Alarm unit
Abstract
An alarm unit of the invention is provided with: a light emitting section; a battery power supply; a voltage booster circuit that boosts a voltage from this battery power supply to thereby generate a boosted voltage; a light emission control section that controls the voltage booster circuit to supply, with the timing at which the boosted voltage is obtained, the boosted voltage to the light emitting section, thereby intermittently driving light emission; a light receiving section that receives light from the light emitting section having been diffused by smoke; a conversion circuit that converts a received light signal from the light receiving section into received light data; a fire hazard detection section that detects a fire hazard based on the received light data from the conversion circuit; an alarm section that outputs an alarm based on a fire hazard detection signal from the fire hazard detection section; a reference voltage circuit that generates a reference voltage for the voltage booster circuit and the conversion circuit; and a clock circuit that outputs a clock signal for operating the voltage booster circuit, the light emission control section, and the conversion circuit. Furthermore, in this alarm unit, a packaged integrated circuit is provided with: a processor circuit that realizes functions of the light emission control section and the fire hazard detection section by executing a program; the voltage booster circuit; the conversion circuit; the reference voltage circuit; the clock circuit; and a control circuit of the respective circuit sections.
Claims
exact text as granted — not AI-modifiedThe invention claimed is:
1. An alarm unit comprising:
a light emitting section;
a battery power supply;
a voltage booster circuit that boosts a voltage from the battery power supply to thereby generate a boosted voltage;
a control circuit that sets an operating time of the voltage booster circuit;
a light emission control section that selectively couples the boosted voltage to the light emitting section based on the operating time of the voltage booster circuit ending, thereby intermittently driving light emission;
a light receiving section that outputs a received light signal based on receiving light from the light emitting section, the received light having been diffused by smoke;
a conversion circuit that converts the received light signal from the light receiving section into received light data;
a fire hazard detection section that detects a fire hazard based on the received light data from the conversion circuit and outputs a fire hazard detection signal based thereon;
an alarm section that outputs an alarm based on the fire hazard detection signal from the fire hazard detection section;
a reference voltage circuit that generates a reference voltage for the voltage booster circuit and the conversion circuit;
a processor circuit that realizes functions of the light emission control section and the fire hazard detection section by executing a program; and
a clock circuit that outputs a clock signal for operating the voltage booster circuit, the processor circuit, and the conversion circuit, wherein
the processor circuit, the voltage booster circuit, the conversion circuit, the reference voltage circuit, the clock circuit, and the control circuit of the respective circuit sections are provided on a packaged integrated circuit, and
wherein the control circuit switches between a state in which a supply of the clock signal to the processor circuit is stopped and the clock signal is supplied to the booster circuit, a state in which the supply of the clock signal to the booster circuit is stopped and the clock signal is supplied to the processor circuit, and a state in which the supply of the clock signal is to the booster circuit and the processor circuit.
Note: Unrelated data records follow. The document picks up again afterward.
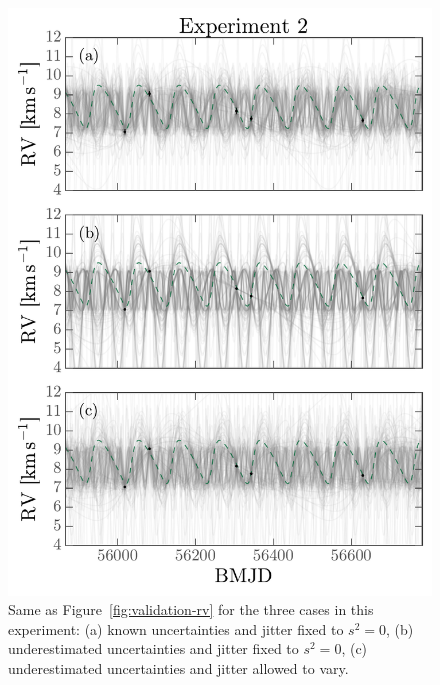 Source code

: \documentclass[manuscript, letterpaper]{aastex6}
\newcommand{\figname}{Figure}
\begin{document}
\begin{figure}[p]
\begin{center}
\includegraphics[width=\textwidth]{figures/undunc-rv-curves.pdf}
\end{center}
\caption{%
Same as \figname~\ref{fig:validation-rv} for the three cases in this experiment:
(a) known uncertainties and jitter fixed to $s^2 = 0$, (b) underestimated
uncertainties and jitter fixed to $s^2 = 0$, (c) underestimated uncertainties
and jitter allowed to vary.
\label{fig:undunc-rv}}
\end{figure}
\end{document}
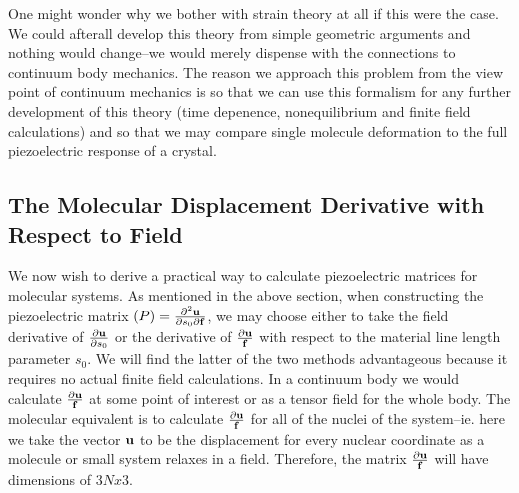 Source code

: One might wonder why we bother with strain theory at all if this were the case.  
We could afterall develop this theory from simple geometric arguments and nothing would change--we would merely dispense
with the connections to continuum body mechanics.  
The reason we approach this problem from the view point of continuum mechanics is so that we can use this formalism for any further development 
of this theory (time depenence, nonequilibrium and finite field calculations) and so that we may compare single molecule deformation to the full 
piezoelectric response of a crystal.  


\subsection{The Molecular Displacement Derivative with Respect to Field}
We now wish to derive a practical way to calculate piezoelectric matrices for molecular systems.
As mentioned in the above section, when constructing the piezoelectric matrix $\bld(P)=\frac{\partial^2\bld{u}}{\partial s_0 \partial \bld{f}}$,
we may choose either to take the field derivative of $\frac{\partial \bld{u}}{\partial s_0}$ or the derivative of 
$\frac{\partial \bld{u}}{\bld{f}}$ with respect to the material line length parameter $s_0$.  
We will find the latter of the two methods advantageous because it requires no actual finite field calculations.
In a continuum body we would calculate $\frac{\partial \bld{u}}{\bld{f}}$ at some point of interest or as a tensor field for the whole body.
The molecular equivalent is to calculate $\frac{\partial \bld{u}}{\bld{f}}$ for all of the nuclei of the system--ie. here we take the vector
${\bf{u}}$ to be the displacement for every nuclear coordinate as a molecule or small system relaxes in a field.
Therefore, the matrix $\frac{\partial \bld{u}}{\bld{f}}$ will have dimensions of $3Nx3$.

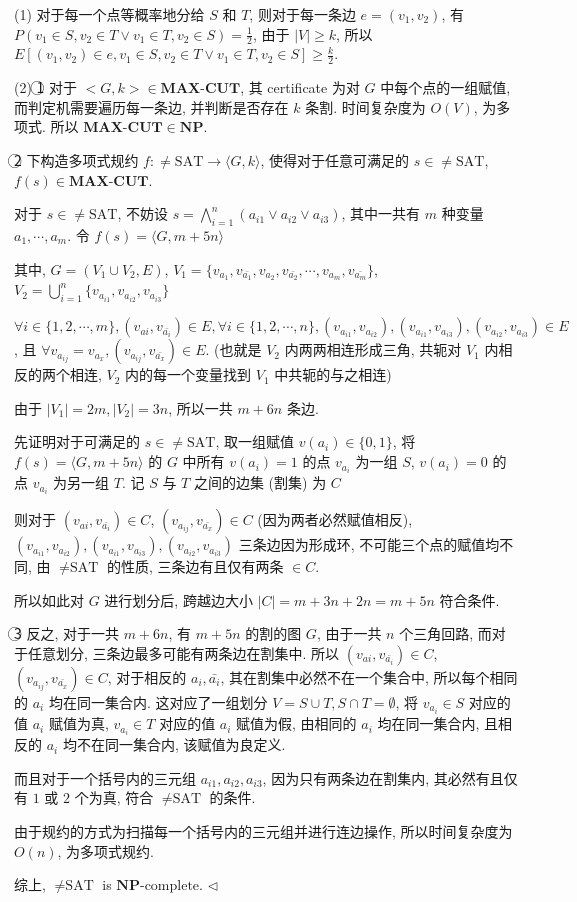 \documentclass[11pt]{article}
\newcommand{\NP}{\mathbf{NP}}
\newcommand{\NPC}{\mathbf{NP}\text{-complete}}
\newenvironment{answer}[1][Answer]{\begin{trivlist}
		\item[\hskip \labelsep {\bfseries #1.}\hskip \labelsep]}{\hfill$\lhd$\end{trivlist}}
\begin{document}
	\begin{answer}
		(1) 对于每一个点等概率地分给 $S$ 和 $T$, 则对于每一条边 $e=(v_1,v_2)$, 有 $P(v_1\in S,v_2\in T\vee v_1\in T,v_2\in S)=\frac{1}{2}$, 由于 $|V|\geq k$, 所以 $E[(v_1,v_2)\in e,v_1\in S,v_2\in T\vee v_1\in T,v_2\in S]\geq\frac{k}{2}$.
		
		(2) \textcircled{1} 对于 $<G,k>\in\textbf{MAX-CUT}$, 其 certificate 为对 $G$ 中每个点的一组赋值, 而判定机需要遍历每一条边, 并判断是否存在 $k$ 条割. 时间复杂度为 $O(V)$, 为多项式. 所以 $\textbf{MAX-CUT}\in \NP$.
		
		\textcircled{2} 下构造多项式规约 $f:\neq\text{SAT}\rightarrow \langle G,k\rangle$, 使得对于任意可满足的 $s\in\neq\text{SAT}$, $f(s)\in\textbf{MAX-CUT}$.
		
		对于 $s\in\neq\text{SAT}$, 不妨设 $s=\bigwedge\limits_{i=1}^{n}{(a_{i1}\vee a_{i2}\vee a_{i3})}$, 其中一共有 $m$ 种变量 $a_1,\cdots,a_m$. 令 $f(s)=\langle G,m+5n\rangle$
		
		其中, $G=(V_1\cup V_2,E)$, $V_1=\{v_{a_1},v_{\bar{a_1}},v_{a_2},v_{\bar{a_2}},\cdots,v_{a_m},v_{\bar{a_m}}\}$, $V_2=\bigcup\limits_{i=1}^{n}\{v_{a_{i1}},v_{a_{i2}},v_{a_{i3}}\}$
		
		$\forall i\in\{1,2,\cdots,m\},(v_{ai},v_{\bar{a_i}})\in E,\forall i\in\{1,2,\cdots,n\},(v_{a_{i1}},v_{a_{i2}}),(v_{a_{i1}},v_{a_{i3}}),(v_{a_{i2}},v_{a_{i3}})\in E$, 且 $\forall v_{a_{ij}}=v_{a_x}, (v_{a_{ij}},v_{\bar{a_x}})\in E$. (也就是 $V_2$ 内两两相连形成三角, 共轭对 $V_1$ 内相反的两个相连, $V_2$ 内的每一个变量找到 $V_1$ 中共轭的与之相连)
		
		由于 $|V_1|=2m,|V_2|=3n$, 所以一共 $m+6n$ 条边.
		
		先证明对于可满足的 $s\in\neq\text{SAT}$, 取一组赋值 $v(a_i)\in\{0,1\}$, 将 $f(s)=\langle G,m+5n\rangle$ 的 $G$ 中所有 $v(a_i)=1$ 的点 $v_{a_i}$ 为一组 $S$, $v(a_i)=0$ 的点 $v_{a_i}$ 为另一组 $T$. 记 $S$ 与 $T$ 之间的边集 (割集) 为 $C$
		
		则对于 $(v_{ai},v_{\bar{a_i}})\in C$, $(v_{a_{ij}},v_{\bar{a_x}})\in C$  (因为两者必然赋值相反), $(v_{a_{i1}},v_{a_{i2}}),(v_{a_{i1}},v_{a_{i3}}),(v_{a_{i2}},v_{a_{i3}})$ 三条边因为形成环, 不可能三个点的赋值均不同, 由 $\neq\text{SAT}$ 的性质, 三条边有且仅有两条 $\in C$.

		所以如此对 $G$ 进行划分后, 跨越边大小 $|C|=m+3n+2n=m+5n$ 符合条件.
		
		\textcircled{3} 反之, 对于一共 $m+6n$, 有 $m+5n$ 的割的图 $G$, 由于一共 $n$ 个三角回路, 而对于任意划分, 三条边最多可能有两条边在割集中. 所以 $(v_{ai},v_{\bar{a_i}})\in C$, $(v_{a_{ij}},v_{\bar{a_x}})\in C$, 对于相反的 $a_i,\bar{a_i}$, 其在割集中必然不在一个集合中, 所以每个相同的 $a_i$ 均在同一集合内. 这对应了一组划分 $V=S\cup T,S\cap T=\emptyset$, 将 $v_{a_i}\in S$ 对应的值 $a_i$ 赋值为真, $v_{a_i}\in T$ 对应的值 $a_i$ 赋值为假, 由相同的 $a_i$ 均在同一集合内, 且相反的 $a_i$ 均不在同一集合内, 该赋值为良定义.
		
		而且对于一个括号内的三元组 $a_{i1},a_{i2},a_{i3}$, 因为只有两条边在割集内, 其必然有且仅有 $1$ 或 $2$ 个为真, 符合 $\neq\text{SAT}$ 的条件.
		
		由于规约的方式为扫描每一个括号内的三元组并进行连边操作, 所以时间复杂度为 $O(n)$, 为多项式规约.
		
		综上, $\neq\text{SAT}$ is $\NPC$.
	\end{answer}
\end{document}
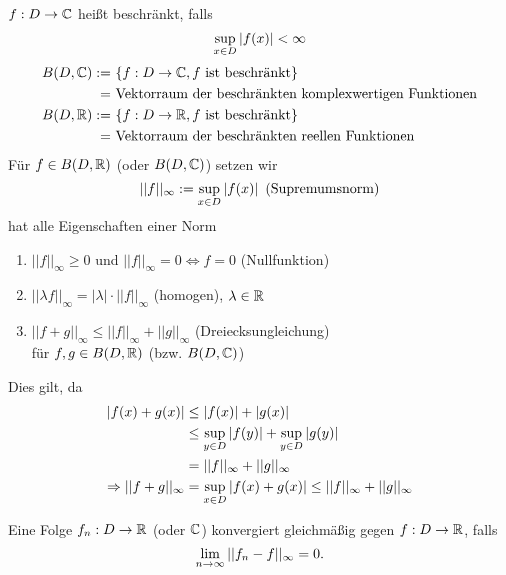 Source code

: \documentclass[../ana1.tex]{subfiles}
\begin{document}
\begin{defi}
    \( f: D \rightarrow \mathbb{C} \) heißt beschränkt, falls 
    \[ \underset{x\in D}{\sup} \left|f(x)\right| < \infty \]
    \begin{align*}
        B(D, \mathbb{C}) :=\ &\{ f: D \rightarrow \mathbb{C}, 
        f \text{ ist beschränkt} \} \\
        =\ &\text{Vektorraum der beschränkten 
        komplexwertigen Funktionen} \\
        B(D, \mathbb{R}) :=\ &\{ f: D \rightarrow \mathbb{R}, 
        f \text{ ist beschränkt} \} \\
        =\ &\text{Vektorraum der beschränkten reellen Funktionen}
    \end{align*}
    Für \( f\in B(D,\mathbb{R}) \) (oder \( B(D,\mathbb{C}) \)) setzen wir 
    \[ ||f||_\infty := \underset{x\in D}{\sup} \left|f(x)\right| 
    \text{ (Supremumsnorm)} \]
    hat alle Eigenschaften einer Norm
    \begin{enumerate}
        \item \( ||f||_\infty \geq 0 \) und 
        \( ||f||_\infty = 0 \Leftrightarrow f = 0 \) 
        (Nullfunktion)
        \item \( ||\lambda f||_\infty = |\lambda| \cdot 
        ||f||_\infty \) (homogen), \( \lambda \in \mathbb{R} \)
        \item \( ||f+g||_\infty \leq ||f||_\infty 
        + ||g||_\infty \) (Dreiecksungleichung) \\
        für \( f, g \in B(D, \mathbb{R}) \) (bzw. \( B(D,\mathbb{C}) \))
    \end{enumerate}
    Dies gilt, da
    \begin{align*}
        \left| f(x) + g(x) \right| &\leq \left|f(x)\right| + \left|g(x)\right| \\
        &\leq \underset{y\in D}{\sup} \left| f(y) \right| 
        + \underset{y\in D}{\sup} \left|g(y)\right|\\
        &= ||f||_\infty + ||g||_\infty \\
        \Rightarrow ||f + g||_\infty &= \underset{x\in D}{\sup}
        \left|f(x) + g(x)\right| \leq ||f||_\infty + ||g||_\infty
    \end{align*}
\end{defi}
\begin{defi}
    Eine Folge \( f_n:D\rightarrow \mathbb{R} \) (oder \( \mathbb{C} \)) 
    konvergiert gleichmäßig gegen \( f: D \rightarrow \mathbb{R} \), 
    falls 
    \[ \lim\limits_{n\rightarrow\infty} ||f_n - f ||_\infty = 0. \]
\end{defi}
\end{document}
2. The alarm unit according to claim 1 , wherein the alarm unit includes a test mode and a non-test mode, and the clock circuit includes:
a clock generating circuit that outputs a low speed clock signal and a high speed clock signal;
a switching device that selects between the low speed clock signal and the high speed clock signal; and
the control circuit includes a section that switches the switching device to selectively output the high speed clock signal if the test mode is set, and to selectively output the low speed clock signal if the non-test mode is set.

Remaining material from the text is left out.